* [PROBLEM]:
Go through the records and copy each line where the word "github" occurs.

* [RECORDS FOR THIS TASK]:
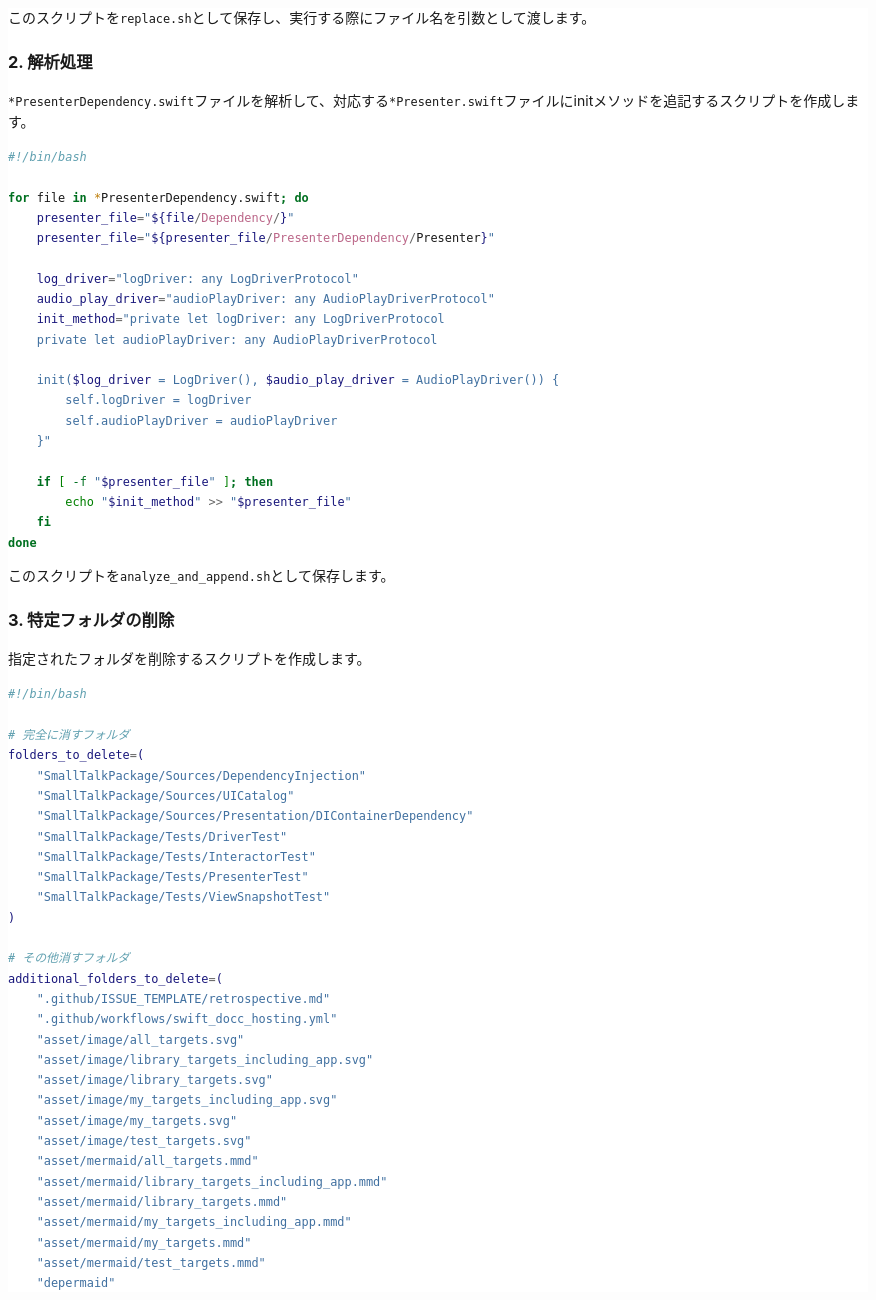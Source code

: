 このスクリプトを`replace.sh`として保存し、実行する際にファイル名を引数として渡します。

### 2. 解析処理

`*PresenterDependency.swift`ファイルを解析して、対応する`*Presenter.swift`ファイルにinitメソッドを追記するスクリプトを作成します。

```bash
#!/bin/bash

for file in *PresenterDependency.swift; do
    presenter_file="${file/Dependency/}"
    presenter_file="${presenter_file/PresenterDependency/Presenter}"

    log_driver="logDriver: any LogDriverProtocol"
    audio_play_driver="audioPlayDriver: any AudioPlayDriverProtocol"
    init_method="private let logDriver: any LogDriverProtocol
    private let audioPlayDriver: any AudioPlayDriverProtocol

    init($log_driver = LogDriver(), $audio_play_driver = AudioPlayDriver()) {
        self.logDriver = logDriver
        self.audioPlayDriver = audioPlayDriver
    }"

    if [ -f "$presenter_file" ]; then
        echo "$init_method" >> "$presenter_file"
    fi
done
```

このスクリプトを`analyze_and_append.sh`として保存します。

### 3. 特定フォルダの削除

指定されたフォルダを削除するスクリプトを作成します。

```bash
#!/bin/bash

# 完全に消すフォルダ
folders_to_delete=(
    "SmallTalkPackage/Sources/DependencyInjection"
    "SmallTalkPackage/Sources/UICatalog"
    "SmallTalkPackage/Sources/Presentation/DIContainerDependency"
    "SmallTalkPackage/Tests/DriverTest"
    "SmallTalkPackage/Tests/InteractorTest"
    "SmallTalkPackage/Tests/PresenterTest"
    "SmallTalkPackage/Tests/ViewSnapshotTest"
)

# その他消すフォルダ
additional_folders_to_delete=(
    ".github/ISSUE_TEMPLATE/retrospective.md"
    ".github/workflows/swift_docc_hosting.yml"
    "asset/image/all_targets.svg"
    "asset/image/library_targets_including_app.svg"
    "asset/image/library_targets.svg"
    "asset/image/my_targets_including_app.svg"
    "asset/image/my_targets.svg"
    "asset/image/test_targets.svg"
    "asset/mermaid/all_targets.mmd"
    "asset/mermaid/library_targets_including_app.mmd"
    "asset/mermaid/library_targets.mmd"
    "asset/mermaid/my_targets_including_app.mmd"
    "asset/mermaid/my_targets.mmd"
    "asset/mermaid/test_targets.mmd"
    "depermaid"
```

* [TASK RESPONSE]:
    ".github/ISSUE_TEMPLATE/retrospective.md"
    ".github/workflows/swift_docc_hosting.yml"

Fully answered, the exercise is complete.